Requirements: familiarities with building open source projects in Linux, shell scripting, web-based productivity tools.

Language Bindings for Soufflé (12 or 18cp)
Soufflé is an open-source translator for a declarative Datalog-like programming language developed by Oracle Labs. The translator compiles a declarative specification into parallel C++ code. One of Soufflé's application is the specification of program analysis over large code bases with millions of lines of code. Soufflé aims at producing high-performance C++ code that can be compiled with the native compiler on the target machine.

Currently, Soufflé does have a C++ binding mechanism. However, Soufflé does not support language bindings to other languages. The aim of this project would be to implement multiple languages bindings for (1) Python, (2) Java, and (3) SQL systems. The challenges of this project will be to replicate relational data-structures in the host languages and implement high-performance interfaces such that information can be exchanged between the host language and Soufflé efficiently.

Requirements: good C++ knowledge, understanding of Python, Java, and the SQL language.

Profiler & Debugger for Soufflé (12 or 18cp)
Soufflé is an open-source translator for a declarative Datalog-like programming language developed by Oracle Labs. The translator compiles a declarative specification into parallel C++ code. One of Soufflé's application is the specification of program analysis over large code bases with millions of lines of code. Soufflé aims at producing high-performance C++ code that can be compiled with the native compiler on the target machine.

Currently, Soufflé has a rudimentary command line profiler for querying the performance of a Soufflé program. The aim of this project is to implement a graphical visualization of the profile information and extend the profiler with a simple query language that can retrieve information from the computed relations. The project should be implemented in C++ using QT Creator.

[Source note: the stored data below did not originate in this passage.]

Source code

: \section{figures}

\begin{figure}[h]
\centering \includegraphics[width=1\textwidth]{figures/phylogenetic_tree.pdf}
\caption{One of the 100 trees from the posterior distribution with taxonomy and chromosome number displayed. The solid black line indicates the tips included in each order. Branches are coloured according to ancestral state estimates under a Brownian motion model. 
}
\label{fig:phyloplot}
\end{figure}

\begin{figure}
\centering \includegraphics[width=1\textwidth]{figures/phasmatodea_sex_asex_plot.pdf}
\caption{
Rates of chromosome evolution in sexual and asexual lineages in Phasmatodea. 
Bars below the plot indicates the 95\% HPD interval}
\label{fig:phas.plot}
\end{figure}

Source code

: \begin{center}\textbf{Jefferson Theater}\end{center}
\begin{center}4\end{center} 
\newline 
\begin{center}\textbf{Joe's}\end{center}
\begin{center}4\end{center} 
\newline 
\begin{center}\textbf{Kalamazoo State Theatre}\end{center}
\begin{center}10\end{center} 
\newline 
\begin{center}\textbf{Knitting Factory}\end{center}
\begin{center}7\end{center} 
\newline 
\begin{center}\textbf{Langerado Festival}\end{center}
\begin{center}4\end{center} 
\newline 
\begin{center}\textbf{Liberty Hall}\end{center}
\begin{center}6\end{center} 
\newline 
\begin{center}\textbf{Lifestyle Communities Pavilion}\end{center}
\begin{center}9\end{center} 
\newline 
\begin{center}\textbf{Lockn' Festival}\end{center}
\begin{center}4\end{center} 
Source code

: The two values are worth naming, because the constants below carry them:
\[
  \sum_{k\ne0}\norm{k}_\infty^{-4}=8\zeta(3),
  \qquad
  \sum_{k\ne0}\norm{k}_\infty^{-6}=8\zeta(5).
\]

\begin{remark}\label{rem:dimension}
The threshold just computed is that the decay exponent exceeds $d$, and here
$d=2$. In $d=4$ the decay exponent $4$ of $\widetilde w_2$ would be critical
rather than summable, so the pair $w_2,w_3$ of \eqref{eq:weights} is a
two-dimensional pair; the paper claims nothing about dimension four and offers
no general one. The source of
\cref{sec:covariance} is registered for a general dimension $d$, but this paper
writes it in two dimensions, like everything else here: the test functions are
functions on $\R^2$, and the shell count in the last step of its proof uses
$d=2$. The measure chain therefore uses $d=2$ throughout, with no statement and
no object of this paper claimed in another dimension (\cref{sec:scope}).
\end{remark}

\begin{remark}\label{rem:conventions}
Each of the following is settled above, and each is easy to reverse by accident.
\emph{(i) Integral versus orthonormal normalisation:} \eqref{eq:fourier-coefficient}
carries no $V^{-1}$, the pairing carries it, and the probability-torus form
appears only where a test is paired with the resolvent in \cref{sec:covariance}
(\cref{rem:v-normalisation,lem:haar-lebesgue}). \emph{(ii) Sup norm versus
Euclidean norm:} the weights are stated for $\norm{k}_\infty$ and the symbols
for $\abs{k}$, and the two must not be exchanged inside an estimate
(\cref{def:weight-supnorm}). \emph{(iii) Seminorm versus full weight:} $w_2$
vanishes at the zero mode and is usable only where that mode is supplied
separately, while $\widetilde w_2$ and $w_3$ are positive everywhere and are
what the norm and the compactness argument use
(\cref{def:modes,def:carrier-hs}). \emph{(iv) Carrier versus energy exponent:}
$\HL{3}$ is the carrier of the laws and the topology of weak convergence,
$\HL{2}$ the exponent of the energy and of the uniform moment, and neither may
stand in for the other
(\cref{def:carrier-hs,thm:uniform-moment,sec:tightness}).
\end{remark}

Requirements: good C++ knowledge

Project supervised by Masa Takatsuka

Remote Interactive 3D graphics (12 or 18cp)
This project aims to carry out the feasibility study on building interactive remove 3D graphics platform. It will be based on our new 3D encoding technology to deliver 3D data to remote locations over the existing network infrastructure. This project will build fully interactive system which allows remote users to interact with a server, which generates 3D data and deliver to the remote user.

Adaptive Self-Organising Map for streaming data (12 or 18cp)
This project focuses on developing a new learning algorithm for Self-Organising Map (Artificial Neural Network). The new algorithm will increase local elasticity on a part of Self-Organising Map so that it can adjust itself according to the newly presented data, which requires the SOM to carry out locally drastic changes. This work will allows us to develop a new SOM suited to visualise big streaming data in real time.

Multi-threaded 3D game engine (12 or 18cp)
Most 3D massive multiplayer online games are based on single thread architecture. This project aims to exploit multi core/cpu architecture to develop a new multi-threaded MMO game engine.

Projects supervised by Xiuying Wang, Jianlong Zhou and David Feng

Deep learning approach for medical image segmentation (18cp)
Recently the research community has seen great success using deep learning for image analysis tasks. For example, the Convolutional Neural Network (CNN) is one of the most widely used methods for object detection/recognition. This project will use a deep learning approach for medical image segmentation. The multi-layer convolution of CNN will be utilized for detection and segmentation of tumors/lesions from biomedical images. The project will include the investigation on the effective features for training and design of more feasible deep learning scheme for identification and segmentation of the disease.
The student is expected to have solid software development skills.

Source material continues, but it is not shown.